While their attendance at Smith’s alma mater, Hampton University in Virginia, comes with free tuition, room, board and books, the college students — who left the Bahamas with little more than the clothes on their backs — still need a lot to get back to normal lives and their studies.
The UFT Disaster Relief Fund and the national and New York State chapters of the AFT Black Caucus, spearheaded by national chair Camille Eaddy and state chair Wendy Walker-Wilson, stepped up to help, as did public schools around the city. Smith, at her school in Bedford-Stuyvesant, Brooklyn, got the ball rolling. Soon warm clothes, gift cards, personal hygiene products and other items were pouring in and being collected in all five boroughs. Teachers around the city conducted class fundraisers, and 20 boxes of donations came in from the UFT’s Bronx borough office.
“I am absolutely in awe at the response and support we got,” Smith said. “The idea took off like wildfire.
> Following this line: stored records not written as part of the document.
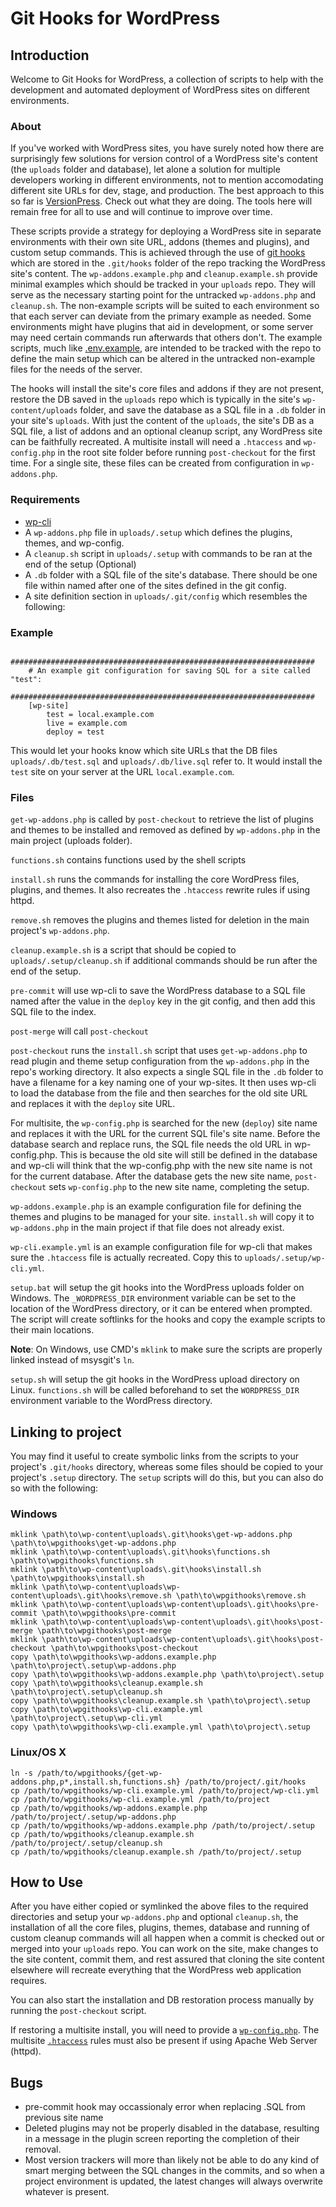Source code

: # Git Hooks for WordPress

## Introduction

Welcome to Git Hooks for WordPress, a collection of scripts to help with the development and automated deployment of WordPress sites on different environments.

### About

If you've worked with WordPress sites, you have surely noted how there are surprisingly few solutions for version control of a WordPress site's content (the `uploads` folder and database), let alone a solution for multiple developers working in different environments, not to mention accomodating different site URLs for dev, stage, and production. The best approach to this so far is [VersionPress](http://versionpress.net/). Check out what they are doing. The tools here will remain free for all to use and will continue to improve over time.

These scripts provide a strategy for deploying a WordPress site in separate environments with their own site URL, addons (themes and plugins), and custom setup commands. This
is achieved through the use of [git hooks](https://git-scm.com/book/en/v2/Customizing-Git-Git-Hooks) which are stored in the `.git/hooks` folder of the repo tracking the WordPress site's content. The `wp-addons.example.php` and `cleanup.example.sh` provide minimal examples which should be tracked in your `uploads` repo. They will serve as the necessary starting point for the  untracked `wp-addons.php` and `cleanup.sh`. The non-example scripts will be suited to each environment so that each server can deviate from the primary example as needed. Some environments might have plugins that aid in development, or some server may need certain commands run afterwards that others don't. The example scripts, much like [.env.example](https://github.com/vlucas/phpdotenv), are intended to be tracked with the repo to define the main setup which can be altered in the untracked non-example files for the needs of the server.


The hooks will install the site's core files and addons if they are not present, restore the DB saved in the `uploads` repo which is typically in the site's `wp-content/uploads` folder, and save the database as a SQL file in a `.db` folder in your site's `uploads`. With just the content of the `uploads`, the site's DB as a SQL file, a list of addons and an optional cleanup script, any WordPress site can be faithfully recreated. A multisite install will need a `.htaccess` and `wp-config.php` in the root site folder before running `post-checkout` for the first time. For a single site, these files can be created from configuration in `wp-addons.php`.

### Requirements

* [wp-cli](http://wp-cli.org/)
* A `wp-addons.php` file in `uploads/.setup` which defines the plugins, themes, and wp-config.
* A `cleanup.sh` script in `uploads/.setup` with commands to be ran at the end of the setup (Optional)
* A `.db` folder with a SQL file of the site's database. There should be one file within named after one of the sites defined in the git config.
* A site definition section in `uploads/.git/config` which resembles the following:

### Example
		####################################################################
		# An example git configuration for saving SQL for a site called "test":
		####################################################################
		[wp-site]
			test = local.example.com
			live = example.com
			deploy = test

This would let your hooks know which site URLs that the DB files `uploads/.db/test.sql` and `uploads/.db/live.sql` refer to. It would install the `test` site on your server at the URL `local.example.com`.
            
### Files
`get-wp-addons.php` is called by `post-checkout` to retrieve the list of plugins and themes to be installed and removed as defined by `wp-addons.php`
in the main project (uploads folder).

`functions.sh` contains functions used by the shell scripts

`install.sh` runs the commands for installing the core WordPress files, plugins, and themes. It also recreates the `.htaccess` rewrite rules if using httpd.

`remove.sh` removes the plugins and themes listed for deletion in the main project's `wp-addons.php`.

`cleanup.example.sh` is a script that should be copied to `uploads/.setup/cleanup.sh` if additional commands should be run after the end of the setup.
            
`pre-commit` will use wp-cli to save the WordPress database to a SQL file named after the value in the `deploy` key in the git config, and then add this SQL file to the index.

`post-merge` will call `post-checkout`

`post-checkout` runs the `install.sh` script that uses `get-wp-addons.php` to read plugin and theme setup configuration from the `wp-addons.php` in the repo's working directory. It also expects a single SQL file in the `.db` folder to have a filename for a key naming one of your wp-sites. It then uses wp-cli to load the database from the file and then searches for the old site URL and replaces it with the `deploy` site URL.

For multisite, the `wp-config.php` is searched for the new (`deploy`) site name and replaces it with the URL for the current SQL file's site name. Before the database search and replace runs, the SQL file needs the old URL in wp-config.php. This is because the old site will still be defined in the database and wp-cli will think that the wp-config.php with the new site name is not for the current database. After the database gets the new site name, `post-checkout` sets `wp-config.php` to the new site name, completing the setup.

`wp-addons.example.php` is an example configuration file for defining the themes and plugins to be managed for your site. `install.sh` will copy it to `wp-addons.php`
in the main project if that file does not already exist.

`wp-cli.example.yml` is an example configuration file for wp-cli that makes sure the `.htaccess` file is actually recreated. Copy this to `uploads/.setup/wp-cli.yml`.

`setup.bat` will setup the git hooks into the WordPress uploads folder on Windows. The `_WORDPRESS_DIR` environment variable can be set to the location of the WordPress
directory, or it can be entered when prompted. The script will create softlinks for the hooks and copy the example scripts to their main locations.

__Note__:  On Windows, use CMD's `mklink` to make sure the scripts are properly linked instead of msysgit's `ln`.

`setup.sh` will setup the git hooks in the WordPress upload directory on Linux. `functions.sh` will be called beforehand to set the `WORDPRESS_DIR` environment variable to the
WordPress directory.

## Linking to project
You may find it useful to create symbolic links from the scripts to your project's `.git/hooks` directory, whereas some files should be copied to your project's `.setup` directory. The `setup` scripts will do this, but you can also do so with the following:

### Windows
    mklink \path\to\wp-content\uploads\.git\hooks\get-wp-addons.php \path\to\wpgithooks\get-wp-addons.php
    mklink \path\to\wp-content\uploads\.git\hooks\functions.sh \path\to\wpgithooks\functions.sh
    mklink \path\to\wp-content\uploads\.git\hooks\install.sh \path\to\wpgithooks\install.sh
    mklink \path\to\wp-content\uploads\wp-content\uploads\.git\hooks\remove.sh \path\to\wpgithooks\remove.sh
    mklink \path\to\wp-content\uploads\wp-content\uploads\.git\hooks\pre-commit \path\to\wpgithooks\pre-commit
    mklink \path\to\wp-content\uploads\wp-content\uploads\.git\hooks\post-merge \path\to\wpgithooks\post-merge
    mklink \path\to\wp-content\uploads\wp-content\uploads\.git\hooks\post-checkout \path\to\wpgithooks\post-checkout
    copy \path\to\wpgithooks\wp-addons.example.php \path\to\project\.setup\wp-addons.php
    copy \path\to\wpgithooks\wp-addons.example.php \path\to\project\.setup
    copy \path\to\wpgithooks\cleanup.example.sh \path\to\project\.setup\cleanup.sh
    copy \path\to\wpgithooks\cleanup.example.sh \path\to\project\.setup
    copy \path\to\wpgithooks\wp-cli.example.yml \path\to\project\.setup\wp-cli.yml
    copy \path\to\wpgithooks\wp-cli.example.yml \path\to\project\.setup

### Linux/OS X
    ln -s /path/to/wpgithooks/{get-wp-addons.php,p*,install.sh,functions.sh} /path/to/project/.git/hooks    
    cp /path/to/wpgithooks/wp-cli.example.yml /path/to/project/wp-cli.yml
    cp /path/to/wpgithooks/wp-cli.example.yml /path/to/project
    cp /path/to/wpgithooks/wp-addons.example.php /path/to/project/.setup/wp-addons.php
    cp /path/to/wpgithooks/wp-addons.example.php /path/to/project/.setup
    cp /path/to/wpgithooks/cleanup.example.sh /path/to/project/.setup/cleanup.sh
    cp /path/to/wpgithooks/cleanup.example.sh /path/to/project/.setup

## How to Use

After you have either copied or symlinked the above files to the required directories and setup your `wp-addons.php` and optional `cleanup.sh`, the installation of all the core files, plugins, themes, database and running of custom cleanup commands will all happen when a commit is checked out or merged into your `uploads` repo. You can work on the site, make changes to the site content, commit them, and rest assured that cloning the site content elsewhere will recreate everything that the WordPress web application requires.

You can also start the installation and DB restoration process manually by running the `post-checkout` script.

If restoring a multisite install, you will need to provide a [`wp-config.php`](https://codex.wordpress.org/Create_A_Network#Step_4:_Enabling_the_Network). The multisite [`.htaccess`](https://codex.wordpress.org/Multisite_Network_Administration#.htaccess_and_Mod_Rewrite) rules must also be present if using Apache Web Server \(httpd\).
    
## Bugs
* pre-commit hook may occassionaly error when replacing .SQL from previous site name
* Deleted plugins may not be properly disabled in the database, resulting in a message in the plugin screen reporting the completion of their removal.
* Most version trackers will more than likely not be able to do any kind of smart merging between the SQL changes in the commits, and so when a project environment is updated, the latest changes will always overwrite whatever is present.
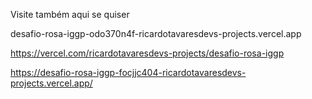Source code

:Visite também aqui se quiser 

desafio-rosa-iggp-odo370n4f-ricardotavaresdevs-projects.vercel.app

https://vercel.com/ricardotavaresdevs-projects/desafio-rosa-iggp

https://desafio-rosa-iggp-focjjc404-ricardotavaresdevs-projects.vercel.app/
People seemed to be thinking, ‘I don’t have a lot, but I have more than they do.’”
At PS 133 in Manhattan, it wasn’t long after Chapter Leader Kelvin Almonte put fliers in mailboxes that items began to come in from teachers, students and parents.
“I was glad to see people taking their time, effort and money to help others,” he said. “And I’m glad my district took on this phenomenal initiative.”
With the help of Sabrina Coppedge, the PS 133 paraprofessional representative, Almonte carried 10 bags full of toothpaste and toothbrushes, soaps, body wash and other toiletries to the Manhattan borough collection center at CS 154.
Smith said gift cards were mailed, and a truckload of donated items was delivered to the college students on Nov. 18.
“We haven’t put a dollar figure on the total donations,” she said, “but it is a lot.”
Coppedge cites Oprah Winfrey in summing up her feelings: “Real integrity is doing the right thing, knowing that nobody’s going to know whether you did it or not.”